Chi sbarca ora in Borsa
Grande attesa c'è per lo sbarco in Borsa preannunciato da alcune delle società tech che vantano le maggiori valutazioni di
sempre, spesso decine di miliardi di dollari ciascuna: in corsa per un Initial Public Offering, a partire dai primi mesi dell'anno nuovo, sono colossi del calibro di Uber e Lyft, le rivali nella rivoluzione dei trasporti.

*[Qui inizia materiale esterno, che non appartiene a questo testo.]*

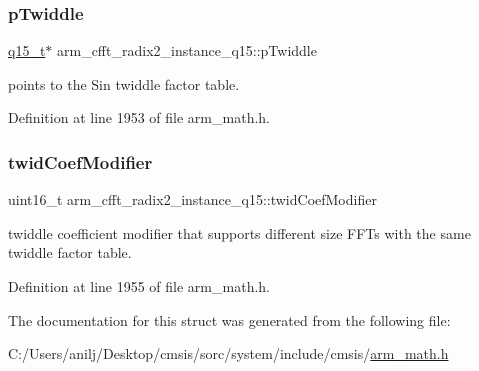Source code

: \subsubsection{\texorpdfstring{p\+Twiddle}{pTwiddle}}
{\footnotesize\ttfamily \hyperlink{arm__math_8h_ab5a8fb21a5b3b983d5f54f31614052ea}{q15\+\_\+t}$\ast$ arm\+\_\+cfft\+\_\+radix2\+\_\+instance\+\_\+q15\+::p\+Twiddle}

points to the Sin twiddle factor table. 

Definition at line 1953 of file arm\+\_\+math.\+h.

\mbox{\label{structarm__cfft__radix2__instance__q15_a6f2ab87fb4c568656e1f92f687b5c850}} 
\subsubsection{\texorpdfstring{twid\+Coef\+Modifier}{twidCoefModifier}}
{\footnotesize\ttfamily uint16\+\_\+t arm\+\_\+cfft\+\_\+radix2\+\_\+instance\+\_\+q15\+::twid\+Coef\+Modifier}

twiddle coefficient modifier that supports different size F\+F\+Ts with the same twiddle factor table. 

Definition at line 1955 of file arm\+\_\+math.\+h.



The documentation for this struct was generated from the following file\+:\begin{DoxyCompactItemize}
\item 
C\+:/\+Users/anilj/\+Desktop/cmsis/sorc/system/include/cmsis/\hyperlink{arm__math_8h}{arm\+\_\+math.\+h}\end{DoxyCompactItemize}
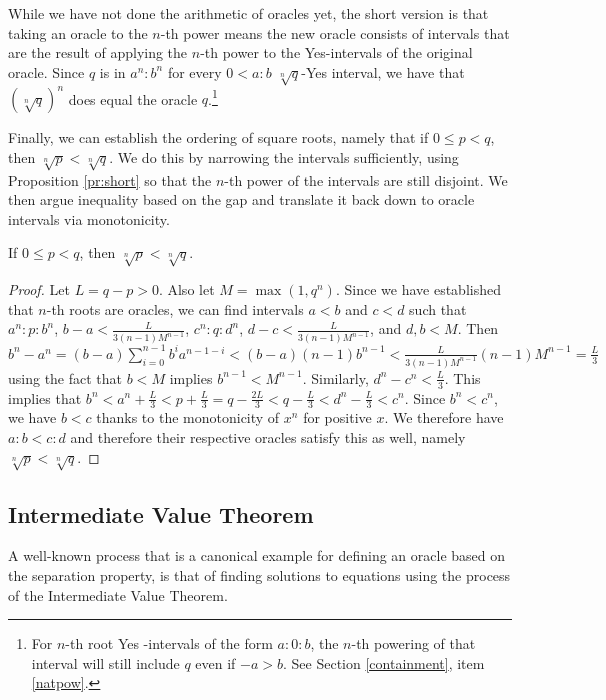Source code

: \documentclass[12pt]{article}
\begin{document}
While we have not done the arithmetic of oracles yet, the short version is that taking an oracle to the $n$-th power means the new oracle consists of intervals that are the result of applying the $n$-th power to the Yes-intervals of the original oracle. Since $q$ is in $a^n:b^n$ for every $0<a:b$ $\sqrt[n]{q}$-Yes interval, we have that $(\sqrt[n]{q})^n$ does equal the oracle $q$.\footnote{For $n$-th root Yes -intervals of the form $a:0:b$, the $n$-th powering of that interval will still include $q$ even if $-a>b$. See Section \ref{containment}, item \ref{natpow}.} 

Finally, we can establish the ordering of square roots, namely that if $0 \leq p<q$, then $\sqrt[n]{p} < \sqrt[n]{q}$. We do this by narrowing the intervals sufficiently, using Proposition \ref{pr:short} so that the $n$-th power of the intervals are still disjoint. We then argue inequality based on the gap and translate it back down to oracle intervals via monotonicity. 

\begin{proposition}
    If $0 \leq p <q$, then $\sqrt[n]{p} < \sqrt[n]{q}$.
\end{proposition}

\begin{proof}
    Let $L = q-p > 0$. Also let $M = \max(1, q^n)$.  Since we have established that $n$-th roots are oracles, we can find intervals $a\lt b$ and $c \lt d$ such that $a^n:p:b^n$, $b-a < \frac{L}{3(n-1)M^{n-1}}$, $c^n:q:d^n$, $d-c < \frac{L}{3(n-1)M^{n-1}}$,  and $d, b < M$.  Then $b^n-a^n = (b-a) \sum_{i=0}^{n-1} b^i a^{n-1-i} < (b-a)(n-1) b^{n-1} < \frac{L}{3(n-1)M^{n-1}} (n-1) M^{n-1} = \frac{L}{3}$ using the fact that $b<M$ implies $b^{n-1} < M^{n-1}$. Similarly, $d^n-c^n < \frac{L}{3}$. This implies that $b^n < a^n + \frac{L}{3}  < p + \frac{L}{3}  = q - \frac{2 L }{3} < q -  \frac{L}{3} < d^n - \frac{L}{3} < c^n$. Since $b^n < c^n$, we have $b < c$ thanks to the monotonicity of $x^n$ for positive $x$. We therefore have $a:b < c:d$ and therefore their respective oracles satisfy this as well, namely $\sqrt[n]{p} < \sqrt[n]{q}$.
\end{proof}



\subsection{Intermediate Value Theorem}\label{sec:ivt}

A well-known process that is a canonical example for defining an oracle based on the separation property, is that of finding solutions to equations using the process of the Intermediate Value Theorem. 
\end{document}

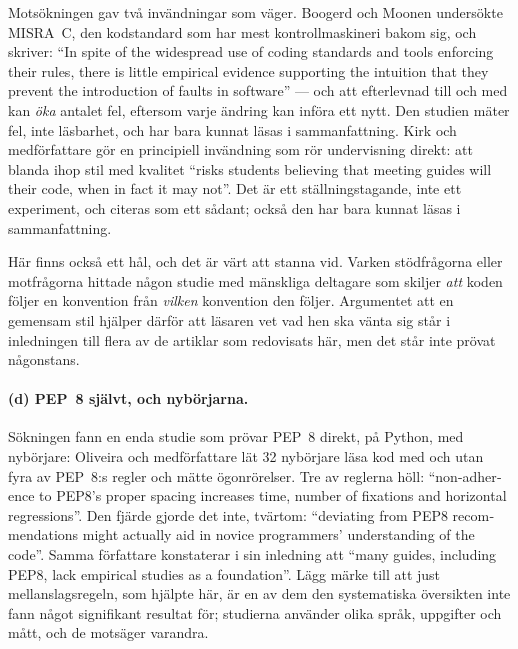 Motsökningen gav två invändningar som väger.  Boogerd och Moonen
undersökte MISRA~C, den kodstandard som har mest kontrollmaskineri bakom
sig, och skriver: \enquote{\foreignlanguage{english}{In spite of the
widespread use of coding standards and tools enforcing their rules, there
is little empirical evidence supporting the intuition that they prevent
the introduction of faults in software}} --- och att efterlevnad till och
med kan \emph{öka} antalet fel, eftersom varje ändring kan införa ett
nytt\autocite[sammanfattningen]{BoogerdMoonen2008CodingStandards}.  Den
studien mäter fel, inte läsbarhet, och har bara kunnat läsas i
sammanfattning.  Kirk och medförfattare gör en principiell invändning som
rör undervisning direkt: att blanda ihop stil med kvalitet
\enquote{\foreignlanguage{english}{risks students believing that meeting
guides will  their code, when in fact it may
not}}\autocite[sammanfattningen]{Kirk2024StyleNotQuality}.  Det är ett
ställningstagande, inte ett experiment, och citeras som ett sådant; också
den har bara kunnat läsas i sammanfattning.

Här finns också ett hål, och det är värt att stanna vid.  Varken
stödfrågorna eller motfrågorna hittade någon studie med mänskliga
deltagare som skiljer \emph{att} koden följer en konvention från
\emph{vilken} konvention den följer.  Argumentet att en gemensam stil
hjälper därför att läsaren vet vad hen ska vänta sig står i inledningen
till flera av de artiklar som redovisats här, men det står inte prövat
någonstans.

\paragraph{(d) PEP~8 självt, och nybörjarna.}  Sökningen fann en enda
studie som prövar PEP~8 direkt, på Python, med nybörjare: Oliveira och
medförfattare lät 32 nybörjare läsa kod med och utan fyra av
PEP~8:s regler och mätte ögonrörelser.  Tre av reglerna höll:
\enquote{\foreignlanguage{english}{non-adherence to PEP8's proper spacing
increases time, number of fixations and horizontal
regressions}}.  Den fjärde gjorde det inte, tvärtom:
\enquote{\foreignlanguage{english}{deviating from PEP8 recommendations
might actually aid in novice programmers' understanding of the
code}}\autocite[avsnitt~8]{Oliveira2024PythonStyleGuides}.  Samma
författare konstaterar i sin inledning att
\enquote{\foreignlanguage{english}{many guides, including PEP8, lack
empirical studies as a foundation}}.  Lägg märke till att just
mellanslagsregeln, som hjälpte här, är en av dem den systematiska
översikten inte fann något signifikant resultat för; studierna använder
olika språk, uppgifter och mått, och de motsäger varandra.

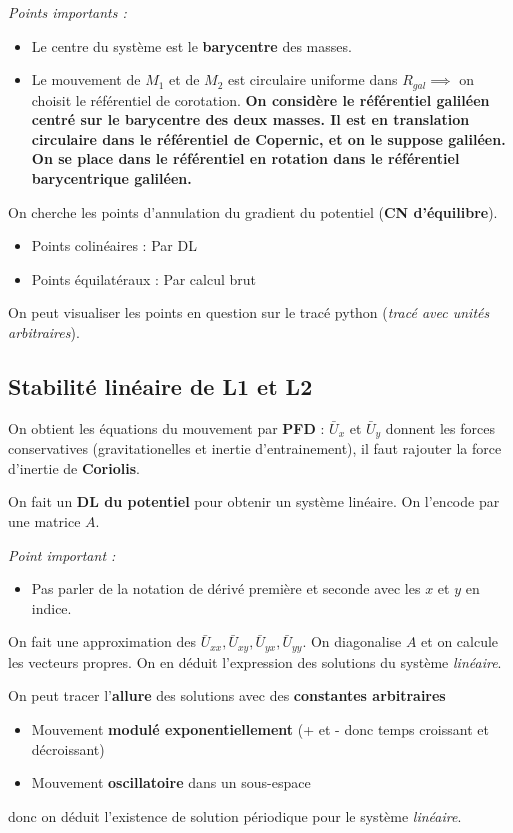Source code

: \documentclass[12pt]{article}
\begin{document}
	\textit{Points importants :}
	\begin{itemize}
		\item Le centre du système est le \textbf{barycentre} des masses.
		\item Le mouvement de $M_1$ et de $M_2$ est circulaire uniforme dans $R_{gal} \implies$ on choisit le référentiel de corotation. \textbf{On considère le référentiel galiléen centré sur le barycentre des deux masses. Il est en translation circulaire dans le référentiel de Copernic, et on le suppose galiléen. On se place dans le référentiel en rotation dans le référentiel barycentrique galiléen.}
	\end{itemize}
	
	\bigskip
	
	On cherche les points d'annulation du gradient du potentiel (\textbf{CN d'équilibre}). 
	\begin{itemize}
		\item Points colinéaires : Par DL
		\item Points équilatéraux : Par calcul brut
	\end{itemize}
	
	On peut visualiser les points en question sur le tracé python (\textit{tracé avec unités arbitraires}).
	
	
	\subsection{Stabilité linéaire de L1 et L2}
	On obtient les équations du mouvement par \textbf{PFD} : $\bar{U}_x$ et $\bar{U}_y$ donnent les forces conservatives (gravitationelles et inertie d'entrainement), il faut rajouter la force d'inertie de \textbf{Coriolis}.
	
	On fait un \textbf{DL du potentiel} pour obtenir un système linéaire. On l'encode par une matrice $A$.
	
	\textit{Point important :}
	\begin{itemize}
		\item Pas parler de la notation de dérivé première et seconde avec les $x$ et $y$ en indice.
	\end{itemize}
	
	\bigskip
	
	On fait une approximation des $\bar{U}_{xx}, \bar{U}_{xy}, \bar{U}_{yx}, \bar{U}_{yy}$. On diagonalise $A$ et on calcule les vecteurs propres. On en déduit l'expression des solutions du système \textit{linéaire}.
	
	On peut tracer l'\textbf{allure} des solutions avec des \textbf{constantes arbitraires}
	\begin{itemize}
		\item Mouvement \textbf{modulé exponentiellement} (+ et - donc temps croissant et décroissant)
		\item Mouvement \textbf{oscillatoire} dans un sous-espace
	\end{itemize}
	donc on déduit l'existence de solution périodique pour le système \textit{linéaire}.
	
\end{document}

E anche Pinterest e Slack Technologies. Parte di un anno che per le Ipo potrebbe ambire a diventare record nonostante le angosce
di Wall Street: potrebbe cioè persino battere, superando una raccolta di cento miliardi di dollari, il precedente massimo
storico registrato nel 1999 e nel 2000, gli anni della bolla Internet. Non ci sono garanzie che questo avvenga, e il nervosismo
sui mercati potrebbe far tardare o deragliare i piani di collocamento. Il fatto che però questo traguardo sia considerato
possibile è già significativo d'un ottimismo che ancora non è svanito.
Già nel 2018, oltretutto, nonostante le tensioni e flessioni generali alla fine ci sono stati 231 Ipo, tra i quali quelli di 55 società hi-tech e Internet, che hanno raccolto in tutto 60,8 miliardi (20,9 nel à). Un risultato migliore dei tre anni immediatamente precedenti. Anche la performance dei nuovi arrivati in Borsa non ha troppo deluso, con flessioni limitate nell'insieme all'1,9% e allo 0,8% tra i titoli tecnologici.